Ces richesses n’ont jamais profité aux Gabonais

Avec une superficie inférieure à 268 000 kilomètres carrés et 1,8 million d’habitants, le Gabon est l’un des plus petits pays d’Afrique. L’un des plus riches aussi, avec ses ressources naturelles exceptionnelles, à commencer par le pétrole, dont l’exploitation est dominée par le géant français Total. Les nombreuses filiales d’entreprises françaises implantées dans le pays tirent profit des bois précieux et des ressources minières (manganèse, fer, uranium, diamants, etc.). Longtemps, les inévitables pourcentages à concéder ont offert aux acteurs de la Françafrique une précieuse chasse gardée… Avant la montée en puissance de la concurrence chinoise, sud-africaine ou encore brésilienne. Quoi qu’il en soit, ces richesses n’ont jamais profité aux Gabonais, privés d’infrastructures et de services publics de base. « Ce peuple est bafoué depuis cinquante ans. Une oligarchie s’est accaparé toutes les richesses du pays, tandis que les deux tiers de la population croupissent dans la pauvreté. Il n’y a pas de logements, pas de routes, pas d’écoles dignes de ce nom et les hôpitaux sont des mouroirs. Le peuple ne peut plus se ranger derrière un tel régime. Les électeurs ont massivement choisi l’alternance. D’où la révolte à laquelle nous assistons », résume la chercheuse Laurence Ndong, auteure du livre Gabon, pourquoi j’accuse (L’Harmattan, 2016).
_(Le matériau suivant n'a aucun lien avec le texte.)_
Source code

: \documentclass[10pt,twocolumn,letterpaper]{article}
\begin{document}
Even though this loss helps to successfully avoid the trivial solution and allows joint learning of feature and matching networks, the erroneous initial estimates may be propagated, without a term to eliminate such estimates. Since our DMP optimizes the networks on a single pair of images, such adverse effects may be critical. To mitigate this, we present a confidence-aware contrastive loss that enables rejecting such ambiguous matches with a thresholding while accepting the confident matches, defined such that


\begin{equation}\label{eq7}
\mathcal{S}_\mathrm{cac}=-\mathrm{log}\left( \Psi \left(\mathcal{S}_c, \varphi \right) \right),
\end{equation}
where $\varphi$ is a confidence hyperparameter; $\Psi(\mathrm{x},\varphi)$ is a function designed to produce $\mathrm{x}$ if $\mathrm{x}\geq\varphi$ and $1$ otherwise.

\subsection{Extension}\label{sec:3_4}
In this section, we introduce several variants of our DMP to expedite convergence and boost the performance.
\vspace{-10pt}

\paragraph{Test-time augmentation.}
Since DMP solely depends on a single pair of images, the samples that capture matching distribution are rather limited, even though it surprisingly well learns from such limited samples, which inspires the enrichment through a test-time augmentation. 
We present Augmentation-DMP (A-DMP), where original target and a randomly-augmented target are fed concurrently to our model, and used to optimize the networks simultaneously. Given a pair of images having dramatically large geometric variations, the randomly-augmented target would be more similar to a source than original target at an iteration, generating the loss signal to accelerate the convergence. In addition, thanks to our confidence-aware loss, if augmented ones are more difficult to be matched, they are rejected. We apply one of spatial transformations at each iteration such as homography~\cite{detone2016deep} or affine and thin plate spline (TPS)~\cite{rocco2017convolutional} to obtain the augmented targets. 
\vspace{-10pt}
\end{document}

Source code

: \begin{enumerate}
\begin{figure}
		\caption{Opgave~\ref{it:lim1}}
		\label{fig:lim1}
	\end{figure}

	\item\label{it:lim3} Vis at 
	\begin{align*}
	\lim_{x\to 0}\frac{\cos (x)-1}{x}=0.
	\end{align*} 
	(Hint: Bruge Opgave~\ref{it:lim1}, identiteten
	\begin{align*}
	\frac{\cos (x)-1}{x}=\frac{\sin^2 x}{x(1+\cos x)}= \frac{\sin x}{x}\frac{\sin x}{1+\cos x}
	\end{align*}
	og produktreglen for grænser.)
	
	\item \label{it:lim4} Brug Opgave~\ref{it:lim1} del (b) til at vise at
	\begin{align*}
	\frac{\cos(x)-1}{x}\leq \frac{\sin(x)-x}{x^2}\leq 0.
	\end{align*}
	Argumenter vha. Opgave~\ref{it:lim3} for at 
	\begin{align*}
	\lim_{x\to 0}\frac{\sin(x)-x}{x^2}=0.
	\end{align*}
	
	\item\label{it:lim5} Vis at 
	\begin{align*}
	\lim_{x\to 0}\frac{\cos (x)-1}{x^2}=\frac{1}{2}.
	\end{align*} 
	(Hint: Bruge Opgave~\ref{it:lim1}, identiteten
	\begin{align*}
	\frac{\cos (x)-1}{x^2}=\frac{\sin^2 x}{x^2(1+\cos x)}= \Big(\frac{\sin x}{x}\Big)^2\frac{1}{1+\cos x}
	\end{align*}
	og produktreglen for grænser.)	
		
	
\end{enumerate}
Mercredi, après le verdict de la commission électorale, une violente répression s’est abattue sur les protestataires descendus dans la rue. Dans la nuit, des éléments de la garde républicaine, qualifiée de « milice présidentielle » par les opposants, ont fait irruption au QG de campagne de Jean Ping. « Il y a deux morts et plusieurs blessés de source sûre », indiquait le candidat au terme de ce brutal assaut. Jeudi, dans le centre-ville de Libreville quadrillé par la police et l’armée, les carcasses de voitures calcinées, les ruines de barricades nocturnes et la façade noircie du palais Léon Mba, siège de l’Assemblée nationale, témoignaient encore des affrontements de la veille. Le pouvoir brandit l’étendard de la chasse aux « pillards » mais dans les camions qui transportent par dizaines les suspects vers les commissariats, les poings sont levés, on chante la Concorde, l’hymne national. Le ministre gabonais de l’Intérieur, Pacôme Moubelet-Boubeya, évoquait jeudi soir le chiffre de mille arrestations.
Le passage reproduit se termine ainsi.